Stored data
---
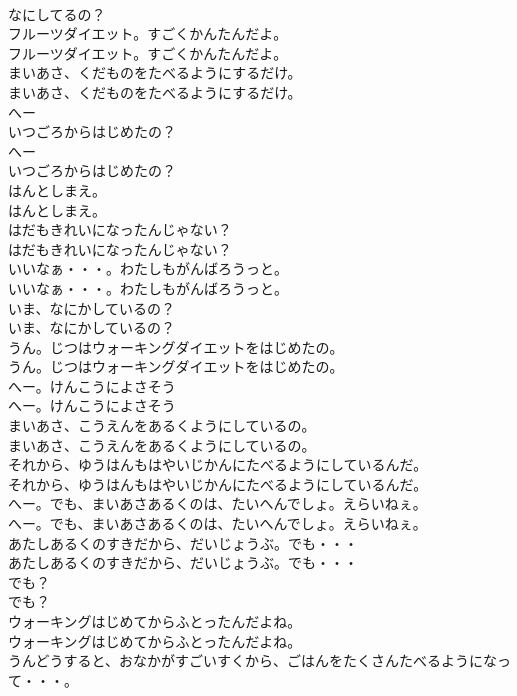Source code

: \documentclass[8pt]{extreport}
\begin{document}
\begin{CJK}{UTF8}{min}
\\	なにしてるの？
\\	フルーツダイエット。すごくかんたんだよ。
\\	フルーツダイエット。すごくかんたんだよ。
\\	まいあさ、くだものをたべるようにするだけ。
\\	まいあさ、くだものをたべるようにするだけ。
\\	へー
\\	いつごろからはじめたの？
\\	へー
\\	いつごろからはじめたの？
\\	はんとしまえ。
\\	はんとしまえ。
\\	はだもきれいになったんじゃない？
\\	はだもきれいになったんじゃない？
\\	いいなぁ・・・。わたしもがんばろうっと。
\\	いいなぁ・・・。わたしもがんばろうっと。
\\	いま、なにかしているの？
\\	いま、なにかしているの？
\\	うん。じつはウォーキングダイエットをはじめたの。
\\	うん。じつはウォーキングダイエットをはじめたの。
\\	へー。けんこうによさそう
\\	へー。けんこうによさそう
\\	まいあさ、こうえんをあるくようにしているの。
\\	まいあさ、こうえんをあるくようにしているの。
\\	それから、ゆうはんもはやいじかんにたべるようにしているんだ。
\\	それから、ゆうはんもはやいじかんにたべるようにしているんだ。
\\	へー。でも、まいあさあるくのは、たいへんでしょ。えらいねぇ。
\\	へー。でも、まいあさあるくのは、たいへんでしょ。えらいねぇ。
\\	あたしあるくのすきだから、だいじょうぶ。でも・・・
\\	あたしあるくのすきだから、だいじょうぶ。でも・・・
\\	でも？
\\	でも？
\\	ウォーキングはじめてからふとったんだよね。
\\	ウォーキングはじめてからふとったんだよね。
\\	うんどうすると、おなかがすごいすくから、ごはんをたくさんたべるようになって・・・。

\end{CJK}
\end{document}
---
§ PROBLEM TO WORK ON
Output the entries exactly as they appear, with no pictures included.

§ ANSWER SPACE
Source code

: \documentclass[8pt]{extreport}
\begin{document}
\begin{CJK}{UTF8}{min}
\\	なにしてるの？
\\	フルーツダイエット。すごくかんたんだよ。
\\	フルーツダイエット。すごくかんたんだよ。
\\	まいあさ、くだものをたべるようにするだけ。
\\	まいあさ、くだものをたべるようにするだけ。
\\	へー
\\	いつごろからはじめたの？
\\	へー
\\	いつごろからはじめたの？
\\	はんとしまえ。
\\	はんとしまえ。
\\	はだもきれいになったんじゃない？
\\	はだもきれいになったんじゃない？
\\	いいなぁ・・・。わたしもがんばろうっと。
\\	いいなぁ・・・。わたしもがんばろうっと。
\\	いま、なにかしているの？
\\	いま、なにかしているの？
\\	うん。じつはウォーキングダイエットをはじめたの。
\\	うん。じつはウォーキングダイエットをはじめたの。
\\	へー。けんこうによさそう
\\	へー。けんこうによさそう
\\	まいあさ、こうえんをあるくようにしているの。
\\	まいあさ、こうえんをあるくようにしているの。
\\	それから、ゆうはんもはやいじかんにたべるようにしているんだ。
\\	それから、ゆうはんもはやいじかんにたべるようにしているんだ。
\\	へー。でも、まいあさあるくのは、たいへんでしょ。えらいねぇ。
\\	へー。でも、まいあさあるくのは、たいへんでしょ。えらいねぇ。
\\	あたしあるくのすきだから、だいじょうぶ。でも・・・
\\	あたしあるくのすきだから、だいじょうぶ。でも・・・
\\	でも？
\\	でも？
\\	ウォーキングはじめてからふとったんだよね。
\\	ウォーキングはじめてからふとったんだよね。
\\	うんどうすると、おなかがすごいすくから、ごはんをたくさんたべるようになって・・・。

\end{CJK}
\end{document}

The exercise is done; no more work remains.